MATERIAL SUPPLIED ▸
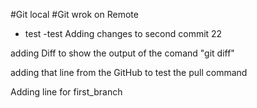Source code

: #Git local
#Git wrok on Remote


- test 
-test
Adding changes to second commit 22

adding Diff to show the output of the comand "git diff"

adding that line from the GitHub to test the pull command

Adding line for first_branch
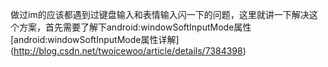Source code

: 做过im的应该都遇到过键盘输入和表情输入闪一下的问题，这里就讲一下解决这个方案，首先需要了解下android:windowSoftInputMode属性<br>
[android:windowSoftInputMode属性详解] (http://blog.csdn.net/twoicewoo/article/details/7384398)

EXERCISE DIRECTIONS ▸ Restate the entries above word for word, keeping pictures out of the copy.

OUTPUT FOR THIS TASK ▸
Source code

: #Git local
#Git wrok on Remote


- test 
-test
Adding changes to second commit 22

adding Diff to show the output of the comand "git diff"

adding that line from the GitHub to test the pull command

Adding line for first_branch
Source code

: 做过im的应该都遇到过键盘输入和表情输入闪一下的问题，这里就讲一下解决这个方案，首先需要了解下android:windowSoftInputMode属性<br>
[android:windowSoftInputMode属性详解] (http://blog.csdn.net/twoicewoo/article/details/7384398)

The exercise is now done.